The second possible explanation for the strong effect of length on all dependent variables could be that respondents simply produce additional mouse movements as they read the additional text in the question instruction. If this explanation were true, it would indicate that future studies that want to interpret y-flips and hovers as indices for difficulty and complexity would have to control for the question length (e.g., by counting the number of characters of a question) in order to exclude effects of word processing. Such approaches were already partly implemented in eye-tracking studies by dividing the eye-tracking parameters through the number of characters (e.g., Hervet et al., 2011; Lenzner et al., 2011).
Limitations
While discussing and comparing the effects of the implemented manipulations on the different measures, it is important to mention as a limitation that it cannot be ensured that the different question properties were manipulated to the same extent. The observed differences in the effect sizes could, consequently, not only be due to the sensitivity of the indices to the different manipulations but could also be caused by differently strong implementations of these manipulations. Accordingly, another explanation for the effect of length being the strongest for all indices could be that the length was simply manipulated to a stronger extent than complexity and difficulty. While it is likely challenging to find a way to ensure that the strengths of the different manipulations are indeed comparable, future studies could examine more fine-grained variations of each of the question property manipulations (e.g., easy, medium, and high complexity of the instruction wording) and examine to what extent they are reflected in the mouse-tracking measures.

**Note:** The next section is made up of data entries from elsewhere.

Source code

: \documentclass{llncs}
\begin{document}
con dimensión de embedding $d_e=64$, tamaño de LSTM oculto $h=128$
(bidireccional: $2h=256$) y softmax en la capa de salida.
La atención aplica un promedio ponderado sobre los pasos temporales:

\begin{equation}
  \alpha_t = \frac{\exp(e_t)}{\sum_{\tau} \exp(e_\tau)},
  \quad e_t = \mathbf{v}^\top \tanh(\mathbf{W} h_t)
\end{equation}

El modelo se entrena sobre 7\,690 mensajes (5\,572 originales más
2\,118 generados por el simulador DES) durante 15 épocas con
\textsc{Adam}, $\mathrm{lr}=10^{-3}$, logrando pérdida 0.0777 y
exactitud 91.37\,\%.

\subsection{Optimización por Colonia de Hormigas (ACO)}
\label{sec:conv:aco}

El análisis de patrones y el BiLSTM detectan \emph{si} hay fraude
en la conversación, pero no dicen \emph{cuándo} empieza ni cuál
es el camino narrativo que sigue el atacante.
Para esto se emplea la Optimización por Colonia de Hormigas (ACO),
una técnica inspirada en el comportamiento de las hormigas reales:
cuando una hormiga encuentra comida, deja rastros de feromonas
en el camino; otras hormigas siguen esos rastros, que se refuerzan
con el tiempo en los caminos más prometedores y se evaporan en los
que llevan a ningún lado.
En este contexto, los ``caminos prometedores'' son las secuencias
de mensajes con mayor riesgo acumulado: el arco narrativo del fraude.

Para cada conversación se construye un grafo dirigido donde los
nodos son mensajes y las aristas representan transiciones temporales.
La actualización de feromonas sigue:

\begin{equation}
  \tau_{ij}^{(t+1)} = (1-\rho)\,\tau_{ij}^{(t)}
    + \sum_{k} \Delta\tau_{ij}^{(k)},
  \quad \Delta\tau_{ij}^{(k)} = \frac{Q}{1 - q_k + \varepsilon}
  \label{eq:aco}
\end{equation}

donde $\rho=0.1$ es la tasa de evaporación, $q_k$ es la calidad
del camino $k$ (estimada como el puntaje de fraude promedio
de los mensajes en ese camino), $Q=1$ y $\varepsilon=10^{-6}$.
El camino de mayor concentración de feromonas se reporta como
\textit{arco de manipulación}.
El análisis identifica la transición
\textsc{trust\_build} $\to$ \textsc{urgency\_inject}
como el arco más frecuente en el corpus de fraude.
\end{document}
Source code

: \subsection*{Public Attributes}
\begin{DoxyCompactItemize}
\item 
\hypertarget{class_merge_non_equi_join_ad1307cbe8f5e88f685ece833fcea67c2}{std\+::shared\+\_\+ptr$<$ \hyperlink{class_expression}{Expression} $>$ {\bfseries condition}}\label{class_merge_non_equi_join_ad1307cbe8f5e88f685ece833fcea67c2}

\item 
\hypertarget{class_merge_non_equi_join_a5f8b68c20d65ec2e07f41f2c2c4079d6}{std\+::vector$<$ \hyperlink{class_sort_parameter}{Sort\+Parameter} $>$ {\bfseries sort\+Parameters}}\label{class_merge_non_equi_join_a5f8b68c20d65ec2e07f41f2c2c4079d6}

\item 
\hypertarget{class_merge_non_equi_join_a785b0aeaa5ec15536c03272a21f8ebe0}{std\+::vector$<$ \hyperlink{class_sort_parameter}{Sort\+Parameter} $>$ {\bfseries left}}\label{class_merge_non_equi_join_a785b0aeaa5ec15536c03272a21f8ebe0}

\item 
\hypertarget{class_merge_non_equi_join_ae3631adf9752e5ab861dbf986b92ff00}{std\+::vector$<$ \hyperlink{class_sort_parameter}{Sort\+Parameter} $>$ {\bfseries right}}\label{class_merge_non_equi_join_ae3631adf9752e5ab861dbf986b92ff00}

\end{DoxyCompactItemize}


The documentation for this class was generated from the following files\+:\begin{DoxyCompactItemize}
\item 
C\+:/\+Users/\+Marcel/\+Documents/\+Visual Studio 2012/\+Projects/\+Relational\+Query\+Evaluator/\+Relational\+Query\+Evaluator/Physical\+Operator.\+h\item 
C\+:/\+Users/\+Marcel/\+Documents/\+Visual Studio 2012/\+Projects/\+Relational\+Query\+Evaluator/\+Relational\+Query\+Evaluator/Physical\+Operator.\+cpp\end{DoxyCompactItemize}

Another limitation is that while all of our manipulations exerted unexpectedly strong effects on all dependent variables, one might argue that different survey layouts might have resulted in stronger effects yet, and we suspect that effects could easily be amplified in practice. For example, we applied a standard, compact survey layout, with fairly little room for the cursor to travel. Also, the manipulations of difficulty and complexity were rather slight and personal relevance was low. Hence, more substantial causes of difficulty or complexity might increase the size of effects as well as the differences between them, making detection and differentiation through mouse movement indices even easier.
As our study was a first step towards the validation of mouse-tracking indices as differential indicators for sources of measurement error in online surveys, an important avenue for further research concerns the generalizability of our findings beyond the exact context of our study. For example, beyond the specific sources of difficulty and complexity investigated in the present study, many more are possible. Difficulty, for example, could also stem from the content of the question itself. Complexity, on the other hand, might also result from other text features that undermine reading comprehension, such as those identified by Lenzner et al. (2010), for instance, complex syntax or vague or imprecise relative terms (e.g., “often” or “frequently”). It remains to be seen whether these sources of difficulty manifest in effects of similar magnitude, or potentially even different movement patterns. Likewise, other questionnaires might also differ in the topic of their questions, and though previous eye-tracking studies demonstrated similar result patterns for questions containing different content (Lenzner et al., 2011), the generalizability of our effects across subject areas remains to be tested empirically. Similarly, future research should investigate if the mouse-tracking measures that are indicative of response difficulty and question complexity may also differ between question and response formats.
In addition, the generalizability of our results concerning differing characteristics of participant samples should be examined. As the sample of the present study contained a high proportion of university students, the effects of difficulty and complexity found in the present study are likely even more pronounced for a sample that is more representative for the entire population concerning the cognitive ability and age range of participants.
Practical Implications
The study demonstrates that mouse-tracking indices, namely hovers and y-flips, are associated—to varying extent—with each of the studied sources of respondent burden and, in turn, may serve as indicators of these. Therefore, mouse-tracking indices could serve as a viable complement to relying solely on response times for identifying problematic question features. As a practical application, these indices could thus be leveraged in pre-tests to identify and adjust problematic features and improve usability before fielding a survey. Comparisons between questions or different versions of the same question could be made based on their impact on hovers and y-flips, serving as a proxy for respondent burden. If these comparisons reveal differences in mouse-tracking indices (controlling for differences in question text length), the affected index may guide researchers toward focusing revisions on either the available response options (y-flips) or the complexity of the question text (hovers). Moreover, the advantages of mouse-tracking may be more pronounced in longer surveys, where external factors like distractions, mind-wandering, or multi-tasking can influence response times to a greater extent as these factors are less likely to impact mouse-tracking indices, which require active engagement in the survey (Horwitz et al., 2019).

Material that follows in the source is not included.